Biden led President Donald Trump in the war-torn states of Pennsylvania and Georgia, and the White House was on the verge of victory just hours after Trump mistakenly claimed the election was “being stolen” from him.

“Markets are very comfortable with that idea (biden win), but if it competes, it adds a bit of uncertainty,” said Scott Brown, chief economist at Raymond James in St. Petersburg, Florida.

“Even though these states are really close, we have to go back and explain, so we’ll be uncertain for a long time.”

Despite the losses on Friday, the benchmark S&P 500 and tech-heavy Nasdaq are in their best week since April, as the possibility of a policy gridlock in Washington has eased concerns about tougher regulations on US companies.

Outcome of four undecided races pending Republicans have control over the U.S. Senate and they are likely to obstruct much of Biden’s legislative agenda, including expanding health care and combating climate change.

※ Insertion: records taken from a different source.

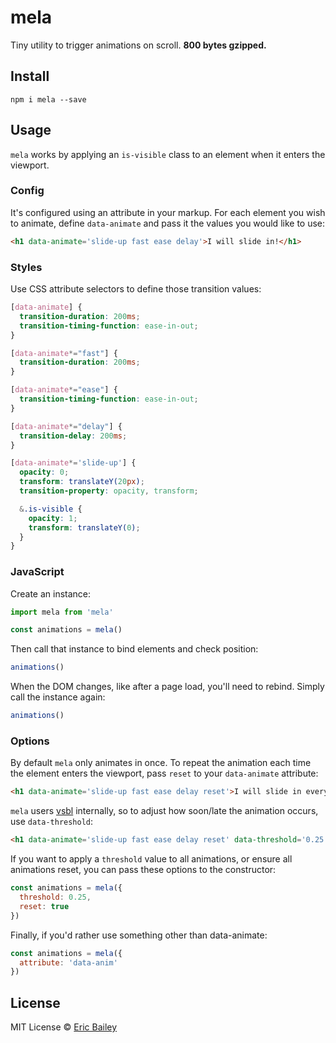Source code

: # mela
Tiny utility to trigger animations on scroll. **800 bytes gzipped.**

## Install
```
npm i mela --save
```

## Usage
`mela` works by applying an `is-visible` class to an element when it enters the
viewport.

### Config
It's configured using an attribute in your markup. For each element you wish to
animate, define `data-animate` and pass it the values you would like to use:
```html
<h1 data-animate='slide-up fast ease delay'>I will slide in!</h1>
```

### Styles
Use CSS attribute selectors to define those transition values:
```css
[data-animate] {
  transition-duration: 200ms;
  transition-timing-function: ease-in-out;
}

[data-animate*="fast"] {
  transition-duration: 200ms;
}

[data-animate*="ease"] {
  transition-timing-function: ease-in-out;
}

[data-animate*="delay"] {
  transition-delay: 200ms;
}

[data-animate*='slide-up'] {
  opacity: 0;
  transform: translateY(20px);
  transition-property: opacity, transform;

  &.is-visible {
    opacity: 1;
    transform: translateY(0);
  }
}
```

### JavaScript
Create an instance:
```javascript
import mela from 'mela'

const animations = mela()
```

Then call that instance to bind elements and check position:
```javascript
animations()
```

When the DOM changes, like after a page load, you'll need to rebind. Simply call
the instance again:
```javascript
animations()
```

### Options
By default `mela` only animates in once. To repeat the animation each time the
element enters the viewport, pass `reset` to your `data-animate` attribute:
```html
<h1 data-animate='slide-up fast ease delay reset'>I will slide in every time!</h1>
```

`mela` users [vsbl](https://github.com/estrattonbailey/vsbl) internally, so to
adjust how soon/late the animation occurs, use `data-threshold`:
```html
<h1 data-animate='slide-up fast ease delay reset' data-threshold='0.25'>I will slide in every time!</h1>
```

If you want to apply a `threshold` value to all animations, or ensure all
animations reset, you can pass these options to the constructor:
```javascript
const animations = mela({
  threshold: 0.25,
  reset: true
})
```

Finally, if you'd rather use something other than data-animate:
```javascript
const animations = mela({
  attribute: 'data-anim'
})
```

## License
MIT License © [Eric Bailey](https://estrattonbailey.com)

Meanwhile, a close scrutiny report by the government found that unemployment fell to 6.9 per cent from 7.7 per cent last month, but job recovery has slowed due to rising financial support and rising daily coronavirus cases.

“Despite the short-term rally, in the end we’re going to see some real challenges in payrolls and the economy,” said Phil Toves, chief executive officer and portfolio manager for Toves Corp in New York.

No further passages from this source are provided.